South African construction material retailer Builders recently announced it could shut its doors for good and exit the Kenyan market two and half years after it set foot in Kenya.

The firm, which is owned by South African retailer Massmart Holdings, revealed two weeks ago it had initiated the process required for the potential closure in a blow to its local staff and suppliers who now face job and business losses.

Its exit would mark the latest of a string of retreats from Kenya by South African firms, raising questions over their future in Kenya and what really ails them.

It is also likely to heighten scrutiny on what ails South African firms in Kenya and why they are unable to crack the market in east Africa's largest economy.

It comes barely months after Massmart quit its supermarket business in Kenya, shutting down its Game stores in Kenya.

At the time, Massmart, which equally cited a difficult business environment, did not include Builders in its exit plans.

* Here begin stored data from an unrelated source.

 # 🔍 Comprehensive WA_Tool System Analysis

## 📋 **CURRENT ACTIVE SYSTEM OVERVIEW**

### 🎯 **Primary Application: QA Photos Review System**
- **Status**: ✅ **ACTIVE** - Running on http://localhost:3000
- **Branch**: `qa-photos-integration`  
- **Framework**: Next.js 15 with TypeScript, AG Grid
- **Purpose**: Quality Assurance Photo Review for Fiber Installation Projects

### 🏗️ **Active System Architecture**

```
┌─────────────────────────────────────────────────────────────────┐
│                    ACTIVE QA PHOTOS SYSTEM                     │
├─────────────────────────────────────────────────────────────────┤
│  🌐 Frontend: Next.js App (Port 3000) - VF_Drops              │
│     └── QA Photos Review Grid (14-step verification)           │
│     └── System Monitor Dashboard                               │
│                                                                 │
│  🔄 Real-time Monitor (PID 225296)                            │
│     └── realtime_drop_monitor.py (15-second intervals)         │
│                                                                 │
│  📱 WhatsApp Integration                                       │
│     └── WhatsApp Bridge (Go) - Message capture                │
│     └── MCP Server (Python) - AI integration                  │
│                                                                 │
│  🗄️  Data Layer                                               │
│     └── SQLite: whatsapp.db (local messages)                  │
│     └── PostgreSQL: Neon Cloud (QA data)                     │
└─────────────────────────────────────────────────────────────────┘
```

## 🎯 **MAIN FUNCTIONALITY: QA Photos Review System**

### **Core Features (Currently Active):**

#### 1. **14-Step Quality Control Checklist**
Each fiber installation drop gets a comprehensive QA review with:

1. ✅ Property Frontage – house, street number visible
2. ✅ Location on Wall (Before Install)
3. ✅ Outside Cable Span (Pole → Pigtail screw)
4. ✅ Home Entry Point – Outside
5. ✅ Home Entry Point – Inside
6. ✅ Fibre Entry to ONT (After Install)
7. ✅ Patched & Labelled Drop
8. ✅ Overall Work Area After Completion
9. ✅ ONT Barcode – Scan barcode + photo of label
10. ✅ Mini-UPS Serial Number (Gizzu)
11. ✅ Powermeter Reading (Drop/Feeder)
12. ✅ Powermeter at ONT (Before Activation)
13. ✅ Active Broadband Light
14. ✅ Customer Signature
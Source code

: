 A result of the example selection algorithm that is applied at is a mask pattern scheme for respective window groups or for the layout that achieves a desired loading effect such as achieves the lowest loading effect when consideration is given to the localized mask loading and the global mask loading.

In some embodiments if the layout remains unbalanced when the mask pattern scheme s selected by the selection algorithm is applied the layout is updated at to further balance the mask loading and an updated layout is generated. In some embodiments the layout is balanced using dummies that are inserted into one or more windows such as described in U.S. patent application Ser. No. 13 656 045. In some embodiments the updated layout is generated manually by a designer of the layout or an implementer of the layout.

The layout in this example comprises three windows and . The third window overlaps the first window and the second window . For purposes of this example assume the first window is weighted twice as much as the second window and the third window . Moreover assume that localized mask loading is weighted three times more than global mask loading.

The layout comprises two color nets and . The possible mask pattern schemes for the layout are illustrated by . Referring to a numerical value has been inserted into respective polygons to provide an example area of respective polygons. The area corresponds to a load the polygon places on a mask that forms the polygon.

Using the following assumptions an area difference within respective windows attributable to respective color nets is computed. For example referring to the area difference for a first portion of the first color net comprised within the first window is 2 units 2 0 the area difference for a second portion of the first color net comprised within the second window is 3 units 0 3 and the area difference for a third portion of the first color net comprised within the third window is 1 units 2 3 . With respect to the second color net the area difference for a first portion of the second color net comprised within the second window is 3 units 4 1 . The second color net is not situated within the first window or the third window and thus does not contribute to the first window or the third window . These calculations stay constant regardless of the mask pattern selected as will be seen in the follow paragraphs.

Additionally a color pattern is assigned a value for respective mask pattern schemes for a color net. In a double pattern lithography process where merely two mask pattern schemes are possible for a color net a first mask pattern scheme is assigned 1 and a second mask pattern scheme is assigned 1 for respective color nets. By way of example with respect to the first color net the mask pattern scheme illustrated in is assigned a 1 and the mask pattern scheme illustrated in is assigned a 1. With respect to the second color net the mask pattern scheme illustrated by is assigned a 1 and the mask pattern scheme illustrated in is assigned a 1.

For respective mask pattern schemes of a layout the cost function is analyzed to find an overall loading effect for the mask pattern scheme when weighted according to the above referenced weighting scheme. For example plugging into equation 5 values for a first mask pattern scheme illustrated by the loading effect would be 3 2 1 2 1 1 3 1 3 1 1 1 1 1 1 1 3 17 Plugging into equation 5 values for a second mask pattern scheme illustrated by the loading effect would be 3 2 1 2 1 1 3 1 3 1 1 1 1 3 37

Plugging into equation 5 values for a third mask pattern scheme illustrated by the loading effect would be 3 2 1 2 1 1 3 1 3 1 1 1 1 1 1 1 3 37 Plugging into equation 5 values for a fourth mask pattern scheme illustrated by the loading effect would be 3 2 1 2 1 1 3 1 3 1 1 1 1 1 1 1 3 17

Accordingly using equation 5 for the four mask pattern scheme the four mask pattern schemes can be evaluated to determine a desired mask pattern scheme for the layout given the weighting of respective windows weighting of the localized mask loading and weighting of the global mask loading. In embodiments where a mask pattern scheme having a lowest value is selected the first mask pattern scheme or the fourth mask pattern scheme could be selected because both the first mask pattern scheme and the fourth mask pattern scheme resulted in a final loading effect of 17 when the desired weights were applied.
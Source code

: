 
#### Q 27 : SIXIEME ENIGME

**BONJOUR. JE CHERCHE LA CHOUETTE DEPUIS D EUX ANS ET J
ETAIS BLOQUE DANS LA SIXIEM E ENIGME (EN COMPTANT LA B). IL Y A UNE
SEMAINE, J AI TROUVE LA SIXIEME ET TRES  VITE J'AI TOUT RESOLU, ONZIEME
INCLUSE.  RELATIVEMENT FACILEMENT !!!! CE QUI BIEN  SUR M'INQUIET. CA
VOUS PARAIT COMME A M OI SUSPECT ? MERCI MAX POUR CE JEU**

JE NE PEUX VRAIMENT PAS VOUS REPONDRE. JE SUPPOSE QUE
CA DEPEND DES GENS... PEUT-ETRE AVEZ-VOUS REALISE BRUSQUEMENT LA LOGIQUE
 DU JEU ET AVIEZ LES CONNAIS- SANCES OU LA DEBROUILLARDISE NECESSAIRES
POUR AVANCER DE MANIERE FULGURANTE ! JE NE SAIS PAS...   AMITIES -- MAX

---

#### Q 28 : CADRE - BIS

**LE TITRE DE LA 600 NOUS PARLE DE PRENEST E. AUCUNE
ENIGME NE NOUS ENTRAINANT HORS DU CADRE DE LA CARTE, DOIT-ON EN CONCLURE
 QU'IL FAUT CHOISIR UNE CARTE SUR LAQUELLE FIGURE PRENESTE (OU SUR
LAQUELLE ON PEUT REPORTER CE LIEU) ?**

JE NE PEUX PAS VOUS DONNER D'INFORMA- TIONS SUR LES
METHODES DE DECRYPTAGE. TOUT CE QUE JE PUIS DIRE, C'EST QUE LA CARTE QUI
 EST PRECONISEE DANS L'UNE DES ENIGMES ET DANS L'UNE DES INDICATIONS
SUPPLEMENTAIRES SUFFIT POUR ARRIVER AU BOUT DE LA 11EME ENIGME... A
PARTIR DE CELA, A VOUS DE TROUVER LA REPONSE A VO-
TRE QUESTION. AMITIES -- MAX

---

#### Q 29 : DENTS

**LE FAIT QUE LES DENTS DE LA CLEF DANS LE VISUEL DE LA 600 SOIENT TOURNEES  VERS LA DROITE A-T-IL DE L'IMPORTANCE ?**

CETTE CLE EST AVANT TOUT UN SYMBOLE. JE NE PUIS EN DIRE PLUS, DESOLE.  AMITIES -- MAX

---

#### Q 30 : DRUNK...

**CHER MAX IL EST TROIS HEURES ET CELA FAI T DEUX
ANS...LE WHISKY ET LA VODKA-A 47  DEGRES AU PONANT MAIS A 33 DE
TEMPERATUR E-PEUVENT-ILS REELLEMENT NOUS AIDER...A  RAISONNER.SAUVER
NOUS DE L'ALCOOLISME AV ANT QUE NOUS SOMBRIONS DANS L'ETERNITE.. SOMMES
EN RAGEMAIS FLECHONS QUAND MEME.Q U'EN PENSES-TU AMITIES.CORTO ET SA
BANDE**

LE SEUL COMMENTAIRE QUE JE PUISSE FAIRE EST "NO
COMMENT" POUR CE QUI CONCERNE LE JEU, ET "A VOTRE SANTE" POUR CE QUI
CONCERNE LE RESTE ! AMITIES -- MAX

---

Builders opened its first store at Nairobi's Karen Waterfront Mall, the company's ninth outside South Africa at the time. Its other stores are in Botswana, Mozambique and Zambia.

But last week, a statement by Builders said the Kenyan store had underperformed owing to "a difficult environment" and could be shut down.

"When we ventured into Nairobi, Kenya with our Builders Warehouse Karen Waterfront store in 2020, there was high excitement around its potential," said Builders Vice President Karen Ferrini in the communique. "Unfortunately, since its inception, the store has underperformed financially with losses increasing annually... as a result, the business has had to consider closing."

She linked the poor performance of the Builders Nairobi store to a difficult business environment citing stringent import requirements for South African firms in Kenya. "The poor performance is attributed to various factors, including the inability to import inventory timeously while stringent regulatory import requirements have also negatively affected our competitiveness," said Ms Ferrini.

She said the firm would manage the possible transition effectively to reduce the economic pain for its workers and suppliers. "Our current focus is to ensure that the consultation with our associates and their representatives is transparent and meaningful," said Ms Ferrini.

"Once this process has been finalised, we will communicate the outcome to the associates involved first and then to the business." The store was Builders' first in the East African region and sought to tap into the market with its wide range of high-quality do-it-yourself (DIY), home improvement, and building materials.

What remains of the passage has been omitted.